Le Conseil des ambassadeurs des Etats membres de l'UE soutient une réforme de l'assurance-chômage pour les travailleurs frontaliers. Le texte pourrait entraîner des coûts supplémentaires pour la Suisse.
Lorsque les travailleurs frontaliers perdent leur emploi, ils perçoivent des allocations de chômage de la part de leur Etat de résidence. A l’avenir, ils devraient percevoir ces prestations de la part de l’Etat dans lequel ils ont travaillé dernièrement. Vingt et un Etats membres soutiennent cette modification, selon un diplomate européen à Bruxelles.
Les personnes ayant perdu leur emploi pourraient percevoir des prestations de l'Etat d'emploi, conformément à la législation de cet Etat, a indiqué la présidence chypriote du Conseil dans un communiqué. Pour cela, elles doivent toutefois avoir été employées pendant au moins 22 semaines.
La Suisse aussi concernée
Ce règlement s'inscrit dans le cadre de l'accord sur la libre circulation conclu entre la Suisse et l'UE. Une adoption ne pourrait intervenir qu'"avec l'accord explicite de la Suisse», a déclaré le Secrétariat d'Etat à l'économie (SECO).
Au quatrième trimestre 2025, 411'450 personnes domiciliées à l'étranger exerçaient une activité professionnelle en Suisse, selon les chiffres de la Confédération.
Les frontaliers versent des cotisations à l'assurance-chômage suisse. Cependant, comme c'est le pays de résidence qui paye les prestations de chômage en cas de perte d'emploi, la Suisse verse une compensation à ses pays voisins. L'an dernier, les remboursements à la France, à l'Allemagne, à l'Autriche et à l'Italie se sont élevés à un total de 283,3 millions de francs, a indiqué le SECO.

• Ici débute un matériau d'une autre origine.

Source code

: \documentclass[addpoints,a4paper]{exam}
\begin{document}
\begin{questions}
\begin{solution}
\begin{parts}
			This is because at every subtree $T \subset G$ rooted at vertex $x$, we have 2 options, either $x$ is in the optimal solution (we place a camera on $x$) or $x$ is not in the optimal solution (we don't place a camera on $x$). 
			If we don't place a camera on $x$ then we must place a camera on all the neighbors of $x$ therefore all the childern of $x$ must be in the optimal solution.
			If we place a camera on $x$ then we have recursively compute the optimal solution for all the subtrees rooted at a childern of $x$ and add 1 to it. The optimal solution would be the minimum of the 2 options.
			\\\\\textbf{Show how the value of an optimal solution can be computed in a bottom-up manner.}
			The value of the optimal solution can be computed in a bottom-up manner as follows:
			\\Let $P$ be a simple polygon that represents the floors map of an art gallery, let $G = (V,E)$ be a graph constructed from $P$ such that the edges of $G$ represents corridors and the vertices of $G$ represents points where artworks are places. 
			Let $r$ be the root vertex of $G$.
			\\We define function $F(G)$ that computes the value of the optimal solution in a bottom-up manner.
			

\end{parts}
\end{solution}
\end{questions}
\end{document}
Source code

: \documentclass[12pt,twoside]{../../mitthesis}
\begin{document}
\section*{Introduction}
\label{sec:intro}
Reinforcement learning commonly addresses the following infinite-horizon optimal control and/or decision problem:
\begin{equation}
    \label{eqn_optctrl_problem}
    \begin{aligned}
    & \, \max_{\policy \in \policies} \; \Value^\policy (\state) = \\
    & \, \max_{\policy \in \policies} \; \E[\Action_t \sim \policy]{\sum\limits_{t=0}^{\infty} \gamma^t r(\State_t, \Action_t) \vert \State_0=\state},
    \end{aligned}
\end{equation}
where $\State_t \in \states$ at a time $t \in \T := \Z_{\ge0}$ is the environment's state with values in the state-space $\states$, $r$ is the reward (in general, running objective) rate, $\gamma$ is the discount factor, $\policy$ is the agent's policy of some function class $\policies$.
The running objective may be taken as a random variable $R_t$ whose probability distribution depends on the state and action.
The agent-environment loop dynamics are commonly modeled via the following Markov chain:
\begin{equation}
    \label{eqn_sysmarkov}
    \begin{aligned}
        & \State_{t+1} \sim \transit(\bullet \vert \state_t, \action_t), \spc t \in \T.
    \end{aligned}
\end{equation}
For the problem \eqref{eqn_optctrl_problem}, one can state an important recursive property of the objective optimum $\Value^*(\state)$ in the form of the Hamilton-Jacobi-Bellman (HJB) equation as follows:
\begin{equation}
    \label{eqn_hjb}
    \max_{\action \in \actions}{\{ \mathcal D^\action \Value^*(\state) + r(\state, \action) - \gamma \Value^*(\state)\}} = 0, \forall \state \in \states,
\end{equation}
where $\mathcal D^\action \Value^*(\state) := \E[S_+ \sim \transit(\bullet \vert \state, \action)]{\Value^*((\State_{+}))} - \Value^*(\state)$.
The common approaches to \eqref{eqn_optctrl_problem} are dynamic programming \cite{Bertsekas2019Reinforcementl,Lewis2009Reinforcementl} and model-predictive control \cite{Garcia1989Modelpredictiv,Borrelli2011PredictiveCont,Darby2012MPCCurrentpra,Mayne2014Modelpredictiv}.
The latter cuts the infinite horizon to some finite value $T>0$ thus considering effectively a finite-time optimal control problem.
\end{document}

Pas d'évaluation des coûts
Actuellement, la Confédération verse cette compensation pendant trois mois, voire cinq mois dans des cas exceptionnels, a ajouté le porte-parole.
La réforme de l'UE prévoit un droit aux prestations conformément à la législation en vigueur dans l'Etat de l'employeur. En Suisse, une personne ayant travaillé pendant plusieurs années aurai ainsi droit à des allocations de chômage pendant une période pouvant aller jusqu'à deux ans.
Il n'est pas possible d'estimer les coûts supplémentaires liés à cette réforme tant que les travaux à Bruxelles ne sont pas terminés, a déclaré le porte-parole du SECO à ce sujet. Ce changement doit encore recevoir un dernier feu vert formel du Parlement européen.